Figure 1.

MultiStem does not induce cytotoxic activity in T cells. Freshly isolated responder CD3⁺ T cells were stimulated with either allogeneic-irradiated (30 Gy) peripheral blood mononuclear cells or allogeneic-irradiated (30 Gy) MultiStem (PBMCs and MultiStem were from the same donor) at a stimulator:responder ratio of 1:2 for 7 days.
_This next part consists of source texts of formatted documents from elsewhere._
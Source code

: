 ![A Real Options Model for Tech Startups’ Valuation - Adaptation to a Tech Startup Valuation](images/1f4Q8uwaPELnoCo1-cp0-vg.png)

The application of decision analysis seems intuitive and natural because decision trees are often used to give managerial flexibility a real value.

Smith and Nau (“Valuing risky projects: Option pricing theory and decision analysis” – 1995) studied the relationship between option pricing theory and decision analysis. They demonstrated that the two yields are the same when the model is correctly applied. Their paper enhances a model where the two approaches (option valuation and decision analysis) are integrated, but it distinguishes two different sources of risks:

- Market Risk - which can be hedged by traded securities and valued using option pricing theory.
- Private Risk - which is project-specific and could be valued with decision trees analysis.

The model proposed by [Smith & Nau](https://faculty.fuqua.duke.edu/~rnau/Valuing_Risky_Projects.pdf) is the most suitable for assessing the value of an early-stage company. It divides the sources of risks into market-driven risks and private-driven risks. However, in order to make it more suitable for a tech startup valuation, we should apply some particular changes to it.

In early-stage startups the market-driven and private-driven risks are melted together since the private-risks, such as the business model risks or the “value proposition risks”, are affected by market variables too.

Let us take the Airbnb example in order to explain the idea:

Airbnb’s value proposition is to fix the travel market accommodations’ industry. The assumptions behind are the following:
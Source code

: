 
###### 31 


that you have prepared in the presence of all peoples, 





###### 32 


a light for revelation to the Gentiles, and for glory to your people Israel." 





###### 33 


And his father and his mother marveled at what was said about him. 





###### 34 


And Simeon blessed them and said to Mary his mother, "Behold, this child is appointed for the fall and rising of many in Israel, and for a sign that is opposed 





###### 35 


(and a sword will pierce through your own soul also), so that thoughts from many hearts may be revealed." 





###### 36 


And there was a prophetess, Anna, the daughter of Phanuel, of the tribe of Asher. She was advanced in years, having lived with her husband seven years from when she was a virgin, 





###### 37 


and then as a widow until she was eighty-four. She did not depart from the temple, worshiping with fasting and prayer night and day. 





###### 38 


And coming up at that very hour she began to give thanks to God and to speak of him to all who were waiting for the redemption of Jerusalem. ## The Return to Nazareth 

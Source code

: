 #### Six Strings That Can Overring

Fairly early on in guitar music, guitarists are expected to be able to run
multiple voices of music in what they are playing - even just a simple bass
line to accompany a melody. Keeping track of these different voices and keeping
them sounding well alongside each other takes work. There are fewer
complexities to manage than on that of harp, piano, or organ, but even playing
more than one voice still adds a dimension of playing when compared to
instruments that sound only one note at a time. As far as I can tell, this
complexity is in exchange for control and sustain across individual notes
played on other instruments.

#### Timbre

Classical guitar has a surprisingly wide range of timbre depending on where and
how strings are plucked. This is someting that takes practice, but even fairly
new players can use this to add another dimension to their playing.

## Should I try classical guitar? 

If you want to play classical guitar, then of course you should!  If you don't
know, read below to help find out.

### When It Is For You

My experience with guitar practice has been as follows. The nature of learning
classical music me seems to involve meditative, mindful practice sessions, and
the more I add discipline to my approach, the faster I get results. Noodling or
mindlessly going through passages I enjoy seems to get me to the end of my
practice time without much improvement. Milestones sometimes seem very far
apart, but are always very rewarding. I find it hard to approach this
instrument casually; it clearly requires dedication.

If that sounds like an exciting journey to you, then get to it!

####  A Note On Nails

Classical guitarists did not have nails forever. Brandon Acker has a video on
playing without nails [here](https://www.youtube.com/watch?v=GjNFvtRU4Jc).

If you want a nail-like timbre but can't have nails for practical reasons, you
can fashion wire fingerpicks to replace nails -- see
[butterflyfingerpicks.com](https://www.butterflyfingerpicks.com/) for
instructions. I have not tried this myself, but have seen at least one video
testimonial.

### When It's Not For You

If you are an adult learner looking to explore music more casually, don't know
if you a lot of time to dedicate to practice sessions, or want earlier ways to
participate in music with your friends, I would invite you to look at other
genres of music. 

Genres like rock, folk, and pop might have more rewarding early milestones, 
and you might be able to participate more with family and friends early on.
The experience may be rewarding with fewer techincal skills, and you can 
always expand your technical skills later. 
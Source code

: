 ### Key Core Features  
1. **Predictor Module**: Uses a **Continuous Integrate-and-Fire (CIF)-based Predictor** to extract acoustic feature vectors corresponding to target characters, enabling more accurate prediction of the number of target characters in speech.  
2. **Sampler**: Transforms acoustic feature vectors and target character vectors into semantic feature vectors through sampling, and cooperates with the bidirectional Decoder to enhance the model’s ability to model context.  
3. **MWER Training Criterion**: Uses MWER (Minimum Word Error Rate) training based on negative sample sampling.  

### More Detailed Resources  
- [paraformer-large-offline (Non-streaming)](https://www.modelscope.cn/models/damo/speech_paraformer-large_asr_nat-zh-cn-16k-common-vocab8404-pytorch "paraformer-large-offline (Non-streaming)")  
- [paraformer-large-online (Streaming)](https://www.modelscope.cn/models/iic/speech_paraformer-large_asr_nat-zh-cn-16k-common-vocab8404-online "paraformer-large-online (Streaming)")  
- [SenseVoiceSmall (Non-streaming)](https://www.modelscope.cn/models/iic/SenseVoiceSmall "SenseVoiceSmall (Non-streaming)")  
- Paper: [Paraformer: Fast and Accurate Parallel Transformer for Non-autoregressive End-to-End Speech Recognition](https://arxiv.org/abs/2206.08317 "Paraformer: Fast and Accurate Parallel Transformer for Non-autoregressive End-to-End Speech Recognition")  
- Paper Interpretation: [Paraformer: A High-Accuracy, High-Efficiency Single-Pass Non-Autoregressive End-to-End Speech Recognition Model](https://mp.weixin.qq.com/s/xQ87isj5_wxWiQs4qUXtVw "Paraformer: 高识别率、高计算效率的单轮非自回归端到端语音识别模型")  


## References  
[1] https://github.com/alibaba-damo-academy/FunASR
Coculture was followed by an assessment of anti-CD3-redirected cytotoxic activity against murine P815 mastocytoma target cells (A) or alloantigen-specific cytotoxic activity against Epstein-Barr virus-transformed B cells (B) at an effector:target ratio of 10:1 in a standard ⁵¹Cr-release assay. Data are expressed as mean ± SEM percentage of anti-CD3-dependent specific ⁵¹Cr-release (% SR) of five independent experiments with four different T cell donors and three different PBMC/MultiStem donors (donors 1, 2, and 3) (A) and mean ± SEM % ⁵¹Cr-release of three independent experiments with two different T cell donors and two different PBMC/MultiStem/B cell donors (donors 1 and 2) (B). Statistical significance was calculated with the unpaired t test. ∗∗∗, p < .001. Abbreviations: EBV, Epstein-Barr virus; P815, murine P815 mastocytoma target cells; PBMCs, peripheral blood mononuclear cells; SR, specific ⁵¹Cr-release.